ただ、消費者庁が示すステマ規制の運用基準でも「企業サイト」は、CMや新聞広告と並び、一般的に消費者から広告と認識されるものとして扱われている。「それでも分かりづらいケースがある」という〝例外事例〟を取り締まったものだ。処分企業も「担当者は問題がないとの認識だった」としていた。
本来、取り締まるべきは、ウェブで氾濫している「PR」表記等がないステマ投稿だろう。消費者庁は、調査の端緒、インフルエンサーや代理店への聴取など調査手法を開示していないため分からない。こうした投稿がないか調査を行っているのだろうか。
事業活動に影響も出始めている。前出イベントに参加した20代のインフルエンサーは、紹介しやすいブランドについて、「知名度のある日本ブランド→韓国ブランド→日本の無名ブランド」とランク付けした。理由は、「著名な日本ブランドは、企業サイトで特性や成分の目的を知ることができる。韓国ブランドは、知らなくても〝この子は最先端の投稿をしている〟というイメージになるから」。

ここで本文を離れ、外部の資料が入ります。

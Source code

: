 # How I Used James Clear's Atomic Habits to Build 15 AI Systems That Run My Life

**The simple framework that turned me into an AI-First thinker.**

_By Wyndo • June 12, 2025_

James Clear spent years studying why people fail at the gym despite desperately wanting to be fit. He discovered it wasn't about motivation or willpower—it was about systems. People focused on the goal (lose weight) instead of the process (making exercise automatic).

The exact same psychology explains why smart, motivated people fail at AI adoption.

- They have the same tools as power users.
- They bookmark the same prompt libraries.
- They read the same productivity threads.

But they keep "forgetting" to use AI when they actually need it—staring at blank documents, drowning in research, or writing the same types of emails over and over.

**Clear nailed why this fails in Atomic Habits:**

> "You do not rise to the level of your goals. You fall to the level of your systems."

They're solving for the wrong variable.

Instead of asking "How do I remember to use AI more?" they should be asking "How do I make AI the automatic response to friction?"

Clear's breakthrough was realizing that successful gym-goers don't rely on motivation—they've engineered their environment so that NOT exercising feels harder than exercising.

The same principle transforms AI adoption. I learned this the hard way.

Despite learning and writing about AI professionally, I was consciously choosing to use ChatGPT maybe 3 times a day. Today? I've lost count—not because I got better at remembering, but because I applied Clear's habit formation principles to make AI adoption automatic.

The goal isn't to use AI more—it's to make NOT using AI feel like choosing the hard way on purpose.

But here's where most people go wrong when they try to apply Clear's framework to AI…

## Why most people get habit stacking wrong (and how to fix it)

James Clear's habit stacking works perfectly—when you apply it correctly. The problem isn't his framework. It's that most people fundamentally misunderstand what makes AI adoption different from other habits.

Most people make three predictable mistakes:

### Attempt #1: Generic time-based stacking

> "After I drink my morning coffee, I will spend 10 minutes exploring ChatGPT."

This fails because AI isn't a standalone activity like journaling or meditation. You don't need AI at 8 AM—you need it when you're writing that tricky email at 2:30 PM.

別のインフルエンサーは「今は薬機法、景表法の表示規制が厳しく、何も紹介できない。隙間を狙うが、書けることは似たり寄ったり」(前出の60代女性)と話す。
日本国内の規制強化、日本企業を対象にした執行で割を食っているのは日本企業といえそうだ。度重なる執行で日本企業の緊張感は強くなるが、取り締まりが難しい海外企業のステマがなくならないのは、規制を導入した消費者庁の目的ともずれている。
SNSマーケティングの重要性が年々高まる中、日本企業はこれを有効活用できず、規制の矢面に立っている。インフルエンサーがランク付けしたように、国内の新興企業に不利な状況が続けば、日本企業の競争力がますます低下していく。